There are a number of agencies looking into whether or not the company promoted Subsys for off-label uses. Legally, doctors can prescribe the medication for whatever they deem necessary, but the company can’t tell them to do so in any of its marketing materials. The company has received subpoenas from HHS, the Office of Inspector General, the US District Attorney’s Office for the District of Massachusetts, and other attorneys general regarding this matter.
Here’s what Insys has had to say about the legal troubles:
“[W]e believe a loss from an unfavorable outcome of these governmental proceedings is reasonably possible and an estimate of the amount or range of loss from an unfavorable outcome is not determinable at these stages. We believe we have meritorious legal positions and will continue to represent our interests vigorously in these matters.

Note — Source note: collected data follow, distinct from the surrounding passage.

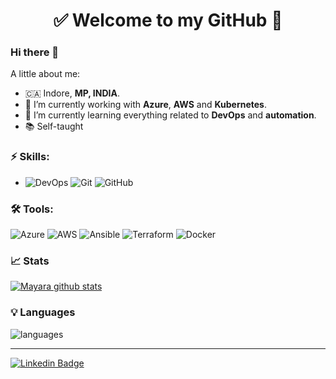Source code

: 
<h1 align="center"> 
	✅ Welcome to my GitHub 🚀
</h1>

### Hi there 👋

<!--
**aviinash3/aviinash3** is a ✨ _special_ ✨ repository because its `README.md` (this file) appears on your GitHub profile.
-->

A little about me:

- 🇨🇦  Indore, **MP, INDIA**.
- 🔭  I’m currently working with **Azure**, **AWS** and **Kubernetes**.
- 🌱  I’m currently learning everything related to **DevOps** and **automation**.
- 📚  Self-taught

### ⚡ Skills:
- ![DevOps](https://img.shields.io/badge/-DevOps-yellowgreen) ![Git](https://img.shields.io/badge/-Git-F05032?&logo=git&logoColor=FFFFFF) ![GitHub](https://img.shields.io/badge/-GitHub-181717?&logo=GitHub&logoColor=FFFFFF)

### 🛠 Tools:
![Azure](https://img.shields.io/badge/-Azure-326CE5?&logo=Azure&logoColor=FFFFFF) ![AWS](https://img.shields.io/badge/-AWS-232F3E?&logo=amazon%20aws&logoColor=FFFFFF) ![Ansible](https://img.shields.io/badge/-Ansible-EE0000?&logo=ansible&logoColor=FFFFFF) ![Terraform](https://img.shields.io/badge/-Terraform-623CE4?&logo=terraform&logoColor=FFFFF) ![Docker](https://img.shields.io/badge/-Docker-2496ED?&logo=docker&logoColor=FFFFFF)

### 📈 Stats 
 
[![Mayara github stats](https://github-readme-stats.vercel.app/api?username=aviinash3&theme=cobalt&show_icons=true)](https://github.com/aviinash3/github-readme-stats)

### 💡  Languages 
![languages](https://github-readme-stats.vercel.app/api/top-langs/?username=aviinash3&hide=scss&layout=compact&theme=cobalt&title_color=2ED3EA)

<hr>

[![Linkedin Badge](https://img.shields.io/badge/-LinkedIn-blue?style=flat-square&logo=Linkedin&logoColor=white&link=https://www.linkedin.com/in/aviinashkr/)](https://www.linkedin.com/in/aviinashkr/)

“However, responding to government investigations has and could continue to burden us with substantial legal costs in connection with defending any claims raised. Any potential resulting fines, restitution, damages and penalties, settlement payments, pleas or exclusion from federal health care programs or other administrative actions, as well as any related actions brought by shareholders or other third parties, could have a material adverse effect on our financial position, results of operations or cash flows. Additionally, these matters could also have a negative impact on our reputation and divert the attention of our management from operating our business.”
Subsys-prescribing doctors in some of these states have received subpoenas, too, according to company filings. It’s no wonder then that Insys experienced a 32% decline in Subsys prescriptions from the fourth quarter of 2016 to the first quarter of 2017.
Everyone, it seems, is nervous. They should be.
Frank Chaparro contributed reporting.